Polymorphisms of the Cell Surface Receptor Control
Mouse Susceptibilities to Xenotropic and Polytropic Leukemia
Viruses
Mariana
Marin,
Chetankumar S.
Tailor,
Ali
Nouri,
Susan L.
Kozak, and
David
Kabat*
Department of Biochemistry and Molecular
Biology, Oregon Health Sciences University, Portland, Oregon 97201-3098
Received 14 April 1999/Accepted 30 July 1999
The differential susceptibilities of mouse strains to xenotropic
and polytropic murine leukemia viruses (X-MLVs and P-MLVs, respectively) are poorly understood but may involve multiple
mechanisms. Recent evidence has demonstrated that these viruses use a
common cell surface receptor (the X-receptor) for infection of human cells. We describe the properties of X-receptor cDNAs with distinct sequences cloned from five laboratory and wild strains of mice and from
hamsters and minks. Expression of these cDNAs in resistant cells
conferred susceptibilities to the same viruses that naturally infect
the animals from which the cDNAs were derived. Thus, a laboratory mouse
(NIH Swiss) X-receptor conferred susceptibility to P-MLVs but not to
X-MLVs, whereas those from humans, minks, and several wild mice
(Mus dunni, SC-1 cells, and Mus spretus) mediated infections by both X-MLVs and P-MLVs. In contrast, X-receptors from the resistant mouse strain Mus castaneus and from
hamsters were inactive as viral receptors. These results suggest that
X-receptor polymorphisms are a primary cause of resistances of mice to
members of the X-MLV/P-MLV family of retroviruses and are responsible for the xenotropism of X-MLVs in laboratory mice. By site-directed mutagenesis, we substituted sequences between the X-receptors of
M. dunni and NIH Swiss mice. The NIH Swiss protein contains two key differences (K500E in presumptive extracellular loop 3 [ECL
3] and a T582 deletion in ECL 4) that are both required to block X-MLV
infections. Accordingly, a single inverse mutation in the NIH Swiss
protein conferred X-MLV susceptibility. Furthermore, expression of an
X-MLV envelope glycoprotein in Chinese hamster ovary cells interfered
efficiently with X-MLV and P-MLV infections mediated by X-receptors
that contained K500 and/or T582 but had no effect on P-MLV infections
mediated by X-receptors that lacked these amino acids. In contrast,
moderate expression of a P-MLV (MCF247) envelope glycoprotein did not
cause substantial interference, suggesting that X-MLV and P-MLV
glycoproteins interfere nonreciprocally with X-receptor-mediated
infections. We conclude that P-MLVs have become adapted to utilize
X-receptors that lack K500 and T582. A penalty for this adaptation is a
reduced ability to interfere with superinfection.
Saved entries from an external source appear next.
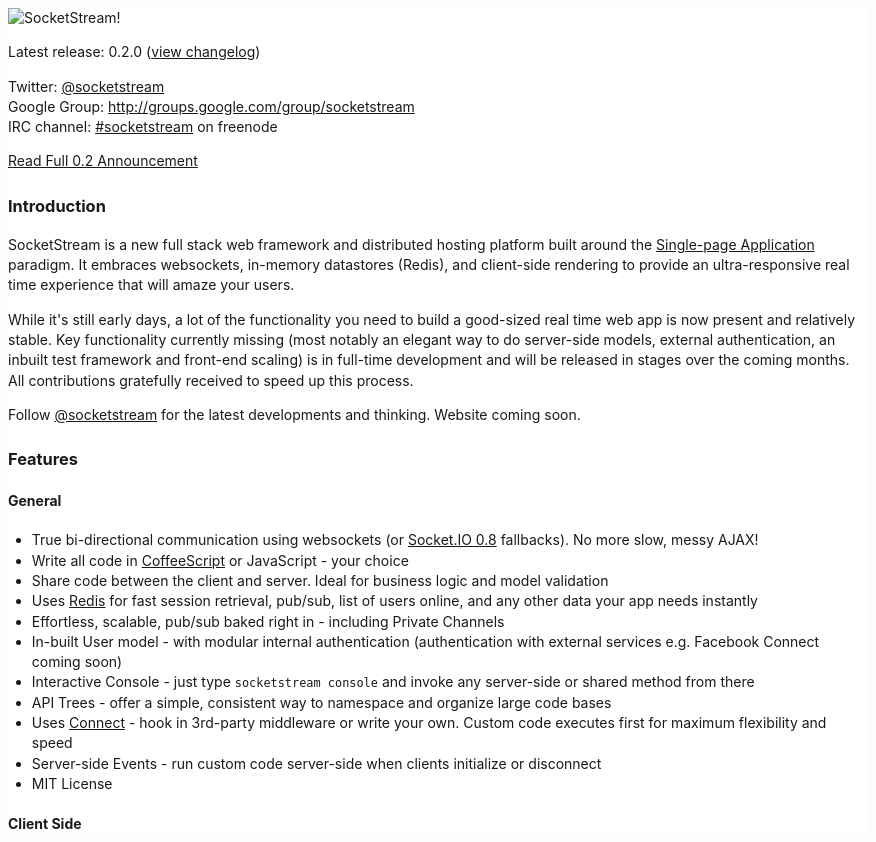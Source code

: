 ![SocketStream!](https://github.com/socketstream/socketstream/raw/master/new_project/public/images/logo.png)


Latest release: 0.2.0  ([view changelog](https://github.com/socketstream/socketstream/blob/master/HISTORY.md))

Twitter: [@socketstream](http://twitter.com/#!/socketstream)  
Google Group: http://groups.google.com/group/socketstream  
IRC channel: [#socketstream](http://webchat.freenode.net/?channels=socketstream) on freenode

[Read Full 0.2 Announcement](https://github.com/socketstream/socketstream/blob/master/doc/annoucements/0.2.md)


### Introduction

SocketStream is a new full stack web framework and distributed hosting platform built around the [Single-page Application](http://en.wikipedia.org/wiki/Single-page_application) paradigm. It embraces websockets, in-memory datastores (Redis), and client-side rendering to provide an ultra-responsive real time experience that will amaze your users.

While it's still early days, a lot of the functionality you need to build a good-sized real time web app is now present and relatively stable. Key functionality currently missing (most notably an elegant way to do server-side models, external authentication, an inbuilt test framework and front-end scaling) is in full-time development and will be released in stages over the coming months. All contributions gratefully received to speed up this process.

Follow [@socketstream](http://twitter.com/#!/socketstream) for the latest developments and thinking. Website coming soon.


### Features

#### General

* True bi-directional communication using websockets (or [Socket.IO 0.8](http://socket.io/) fallbacks). No more slow, messy AJAX!
* Write all code in [CoffeeScript](http://jashkenas.github.com/coffee-script/) or JavaScript - your choice
* Share code between the client and server. Ideal for business logic and model validation
* Uses [Redis](http://www.redis.io/) for fast session retrieval, pub/sub, list of users online, and any other data your app needs instantly
* Effortless, scalable, pub/sub baked right in - including Private Channels
* In-built User model - with modular internal authentication (authentication with external services e.g. Facebook Connect coming soon)
* Interactive Console - just type `socketstream console` and invoke any server-side or shared method from there
* API Trees - offer a simple, consistent way to namespace and organize large code bases
* Uses [Connect](http://senchalabs.github.com/connect/) - hook in 3rd-party middleware or write your own. Custom code executes first for maximum flexibility and speed
* Server-side Events - run custom code server-side when clients initialize or disconnect
* MIT License

#### Client Side
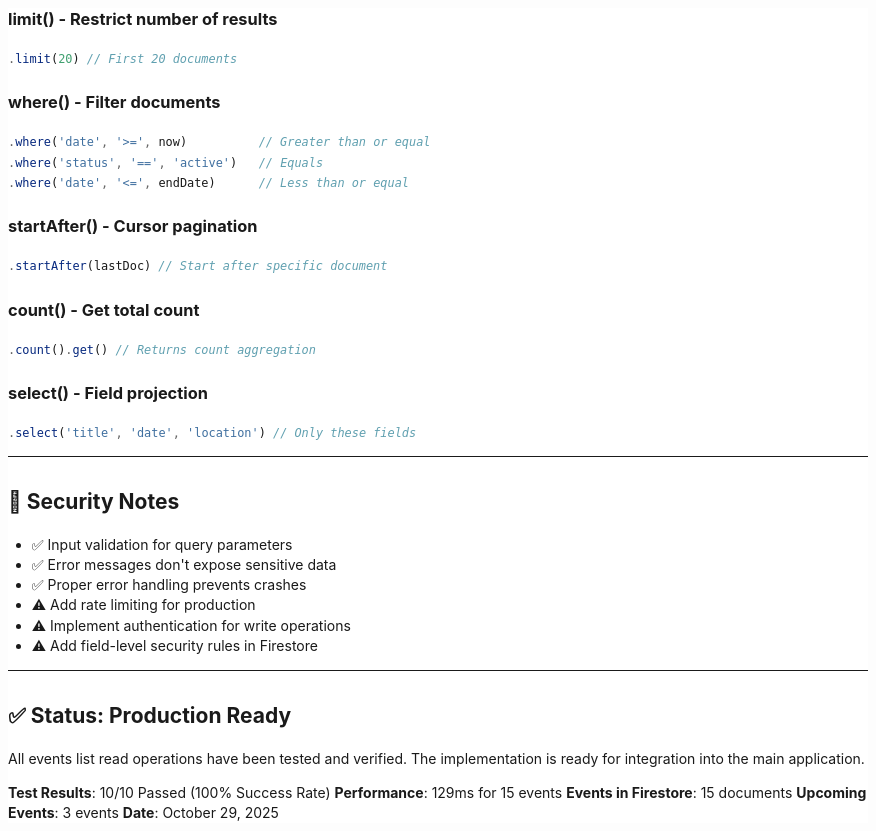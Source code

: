 ### limit() - Restrict number of results
```javascript
.limit(20) // First 20 documents
```

### where() - Filter documents
```javascript
.where('date', '>=', now)          // Greater than or equal
.where('status', '==', 'active')   // Equals
.where('date', '<=', endDate)      // Less than or equal
```

### startAfter() - Cursor pagination
```javascript
.startAfter(lastDoc) // Start after specific document
```

### count() - Get total count
```javascript
.count().get() // Returns count aggregation
```

### select() - Field projection
```javascript
.select('title', 'date', 'location') // Only these fields
```

---

## 🔐 Security Notes

- ✅ Input validation for query parameters
- ✅ Error messages don't expose sensitive data
- ✅ Proper error handling prevents crashes
- ⚠️ Add rate limiting for production
- ⚠️ Implement authentication for write operations
- ⚠️ Add field-level security rules in Firestore

---

## ✅ Status: Production Ready

All events list read operations have been tested and verified. The implementation is ready for integration into the main application.

**Test Results**: 10/10 Passed (100% Success Rate)
**Performance**: 129ms for 15 events
**Events in Firestore**: 15 documents
**Upcoming Events**: 3 events
**Date**: October 29, 2025
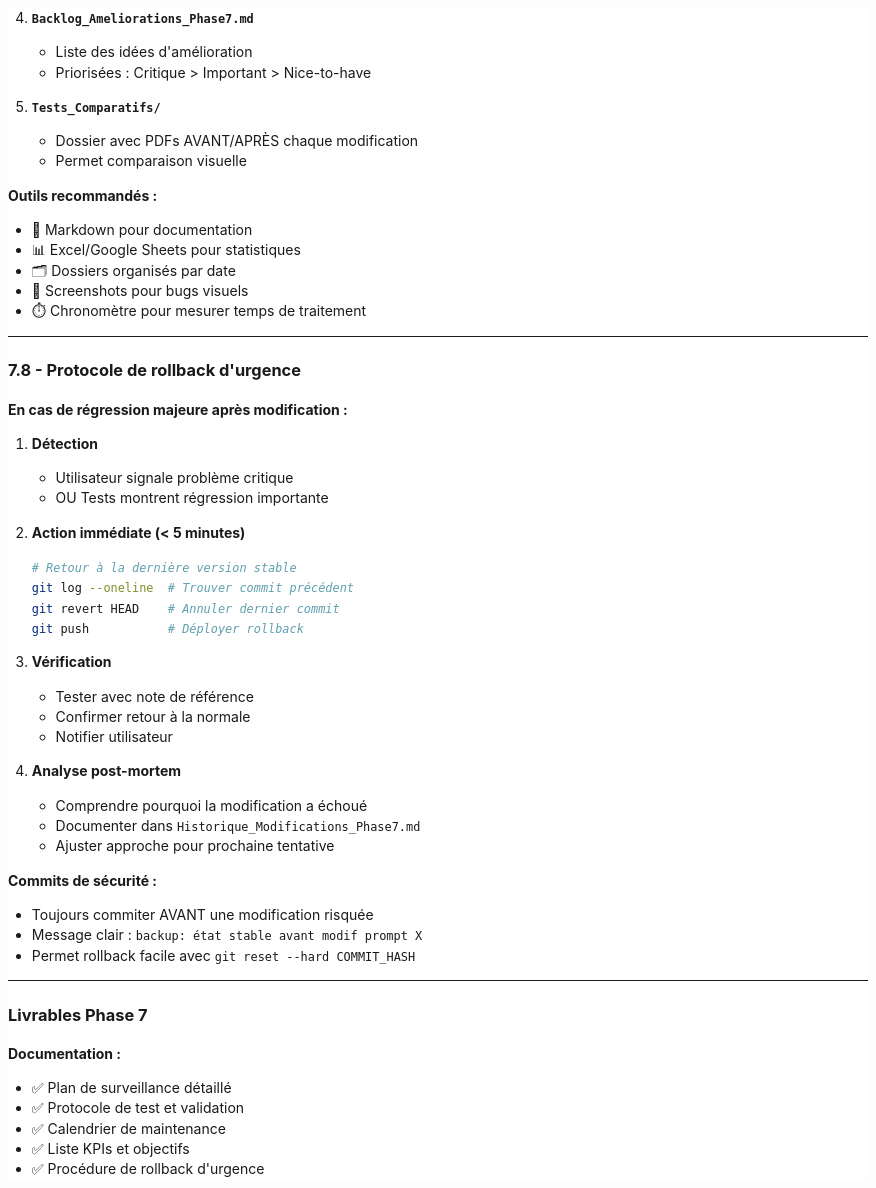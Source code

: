 4. **`Backlog_Ameliorations_Phase7.md`**
   - Liste des idées d'amélioration
   - Priorisées : Critique > Important > Nice-to-have

5. **`Tests_Comparatifs/`**
   - Dossier avec PDFs AVANT/APRÈS chaque modification
   - Permet comparaison visuelle

**Outils recommandés :**
- 📝 Markdown pour documentation
- 📊 Excel/Google Sheets pour statistiques
- 🗂️ Dossiers organisés par date
- 📸 Screenshots pour bugs visuels
- ⏱️ Chronomètre pour mesurer temps de traitement

---

### 7.8 - Protocole de rollback d'urgence

**En cas de régression majeure après modification :**

1. **Détection**
   - Utilisateur signale problème critique
   - OU Tests montrent régression importante

2. **Action immédiate (< 5 minutes)**
   ```bash
   # Retour à la dernière version stable
   git log --oneline  # Trouver commit précédent
   git revert HEAD    # Annuler dernier commit
   git push           # Déployer rollback
   ```

3. **Vérification**
   - Tester avec note de référence
   - Confirmer retour à la normale
   - Notifier utilisateur

4. **Analyse post-mortem**
   - Comprendre pourquoi la modification a échoué
   - Documenter dans `Historique_Modifications_Phase7.md`
   - Ajuster approche pour prochaine tentative

**Commits de sécurité :**
- Toujours commiter AVANT une modification risquée
- Message clair : `backup: état stable avant modif prompt X`
- Permet rollback facile avec `git reset --hard COMMIT_HASH`

---

### Livrables Phase 7

**Documentation :**
- ✅ Plan de surveillance détaillé
- ✅ Protocole de test et validation
- ✅ Calendrier de maintenance
- ✅ Liste KPIs et objectifs
- ✅ Procédure de rollback d'urgence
Because failure of
interference is a hallmark of several exceptionally pathogenic
retroviruses, we propose that it contributes to P-MLV-induced diseases.
*
Corresponding author. Mailing address: Department of
Biochemistry and Molecular Biology, Oregon Health Sciences University, 3181 SW Sam Jackson Park Rd., Mail Code L224, Portland, OR 97201-3098. Phone: (503) 494-8442. Fax: (503) 494-8393. E-mail:
kabat{at}ohsu.edu.
Journal of Virology, November 1999, p. 9362-9368, Vol. 73, No. 11
0022-538X/99/$04.00+0
Copyright © 1999, American Society for Microbiology. All rights reserved.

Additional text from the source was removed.